Author: Fiona Matthews

Uplift in delayed retirement forces employers to review pensions approach

Our Global Benefits Attitudes Survey, which looked at nearly 30,000 employees in 19 countries concerning health and retirement, has highlighted some interesting findings. We found that two out of every five employees in the UK are planning to delay their retirement. This trend is mirrored across almost all of the developed countries that took part in the survey.

People are increasingly concerned that they will not be able to afford to retire. As a consequence, a growing number are delaying retirement. This will inevitably have a knock on impact on employers, as workers extend their careers and the workforce ages as a result.

In the UK, younger workers concerns about their ability to retire are greater still. Some 41% of those aged over 50 believe they will retire before 65, however this falls to 33% amongst those under 30. In particular, fears over declining standards of living and Government benefits are widespread. Many lack the confidence in having sufficient resources to fund their retirement.

So what impact does this hike in retirement age have on the workplace?

Health and engagement

In general, our research found that employees expecting to work longer are less healthy, more stressed and less engaged. The following figures below put the issue into stark perspective.

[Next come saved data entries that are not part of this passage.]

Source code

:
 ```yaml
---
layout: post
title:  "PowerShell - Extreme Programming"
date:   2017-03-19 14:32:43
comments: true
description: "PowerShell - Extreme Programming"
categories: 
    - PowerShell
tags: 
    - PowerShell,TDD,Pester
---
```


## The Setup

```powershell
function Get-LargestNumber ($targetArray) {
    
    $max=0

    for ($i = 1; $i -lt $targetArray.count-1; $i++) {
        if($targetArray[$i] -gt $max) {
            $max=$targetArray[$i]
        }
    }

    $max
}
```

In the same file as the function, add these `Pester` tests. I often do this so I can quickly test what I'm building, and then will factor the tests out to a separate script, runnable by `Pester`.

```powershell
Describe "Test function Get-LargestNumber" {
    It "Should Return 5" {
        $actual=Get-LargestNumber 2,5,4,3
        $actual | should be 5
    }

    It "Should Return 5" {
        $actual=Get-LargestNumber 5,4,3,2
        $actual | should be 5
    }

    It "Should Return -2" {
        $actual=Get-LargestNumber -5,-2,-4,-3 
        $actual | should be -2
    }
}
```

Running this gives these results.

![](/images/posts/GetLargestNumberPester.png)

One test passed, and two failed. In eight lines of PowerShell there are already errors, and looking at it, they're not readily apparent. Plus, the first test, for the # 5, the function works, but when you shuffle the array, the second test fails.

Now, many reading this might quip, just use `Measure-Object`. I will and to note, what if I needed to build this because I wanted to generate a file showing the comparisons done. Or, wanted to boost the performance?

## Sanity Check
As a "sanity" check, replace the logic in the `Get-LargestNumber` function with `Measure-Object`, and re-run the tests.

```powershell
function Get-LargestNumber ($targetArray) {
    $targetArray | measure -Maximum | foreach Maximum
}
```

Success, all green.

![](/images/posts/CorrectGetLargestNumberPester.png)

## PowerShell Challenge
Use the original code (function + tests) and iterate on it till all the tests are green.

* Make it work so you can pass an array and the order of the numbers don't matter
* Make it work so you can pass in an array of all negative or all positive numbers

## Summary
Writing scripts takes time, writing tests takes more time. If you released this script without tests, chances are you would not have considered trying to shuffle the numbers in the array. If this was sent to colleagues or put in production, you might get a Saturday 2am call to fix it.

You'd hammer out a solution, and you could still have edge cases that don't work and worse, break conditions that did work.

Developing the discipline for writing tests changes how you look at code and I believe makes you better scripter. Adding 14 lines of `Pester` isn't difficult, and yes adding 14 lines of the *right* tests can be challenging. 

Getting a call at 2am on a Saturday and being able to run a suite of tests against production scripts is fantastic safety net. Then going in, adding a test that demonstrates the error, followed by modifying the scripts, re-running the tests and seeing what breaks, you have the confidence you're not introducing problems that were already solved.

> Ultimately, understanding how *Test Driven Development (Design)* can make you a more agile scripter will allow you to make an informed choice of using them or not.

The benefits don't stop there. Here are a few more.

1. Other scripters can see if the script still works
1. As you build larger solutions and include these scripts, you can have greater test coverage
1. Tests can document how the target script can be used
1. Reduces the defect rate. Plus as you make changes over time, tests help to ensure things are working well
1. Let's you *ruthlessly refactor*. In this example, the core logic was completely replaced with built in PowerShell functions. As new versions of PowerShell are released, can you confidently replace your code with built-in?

Of people with an expected retirement age of 70 or older, the survey reveals that:

  • 30% have poor or fair health
  • 51% have high or above average workplace stress levels
  • 28% are highly engaged and 34% are disengaged

Of people with expected retirement age of under 65, the survey reveals that:

  • 13% have poor or fair health
  • 42% have high or above average workplace stress levels
  • 35% are highly engaged and 26% are disengaged

These telling statistics should provide a warning to employers. Although since the economic recovery had taken hold globally, financial satisfaction improved – undoubtedly concerns on retirement security linger.  Since the survey, the result of the recent Brexit vote is now likely to keep those concerns alive for the foreseeable future.  Many employees are worried about their long-term financial security in retirement and anticipate longer careers to save for their retirement.

Employees are looking to their company plans to provide for their retirement. In what ways can employers help them save for retirement when they have other competing priorities?

As short-term financial concerns for individuals ease, which we tend to see as members get older and debt repayment and house purchase become less of an issue, employees are more receptive to making plans for retirement. This should be a great opportunity for employers to get involved and support staff in planning for their retirement. But how can employers help them save for retirement?

Educate with online tools

Employers need to engage and educate their employees about their pensions early on and not wait until they are nearing retirement age. By this time, it will be too late to make up any shortfall and staff will have no option but to delay retirement.

Essentially employers can benefit from offering members a consumer experience, similar to what they face elsewhere in their day-to-day lives. The clunky old tools typically provided by pension schemes are no longer good enough. People now expect to be able to use their pension like a banking app.

Online tools can help members plan and be more engaged with their scheme much earlier in their employment. The best ones out there manage to connect with people about pensions in a meaningful, personalised way. For example, when explaining retirement saving in our LifeSight scheme, we focus on age as this resonates as a more tangible concept with ordinary people saving into their pensions. People want to know the age when they will be able to afford to retire, and what they can do to influence that age.  This easy to understand tool helps close gaps in employee understanding about savings amount required and costs in retirement.

Online tools can also ensure that employees think about their pensions more regularly and aren’t just limited to once a year when pension flex choices may get locked down. Such tools are developing rapidly and employers should be talking to their advisors and providers to discuss what is available.

If employees realise they have a problem when they are 55, it is often too late. The key is to avoid surprises for members as well as being informative and engaging. It benefits no one sending each member of a pension scheme a letter in the post that isn’t read or understood and just ends up in a rubbish bin. Employers need to provide an online resource that educates and encourages each member of staff to save enough money to allow them to work until they want to stop work and empower people who want to retire earlier to plan properly to do so.

Conclusion

It’s all about offering choice. For people who want to retire later, it is up to employers to help them by providing an environment in which they can best contribute. The old fashioned narrow view that everyone retires at 65 just isn’t feasible any more, employers need to plan for some employees to retire earlier, some at state retirement age and some later than that.

As employees consider their options for later retirement, they will increasingly look to their employers for advice and tools to support them. It is in all organisations interests to do this in order to help keep staff morale and engagement high, mitigate risk and protect reputation.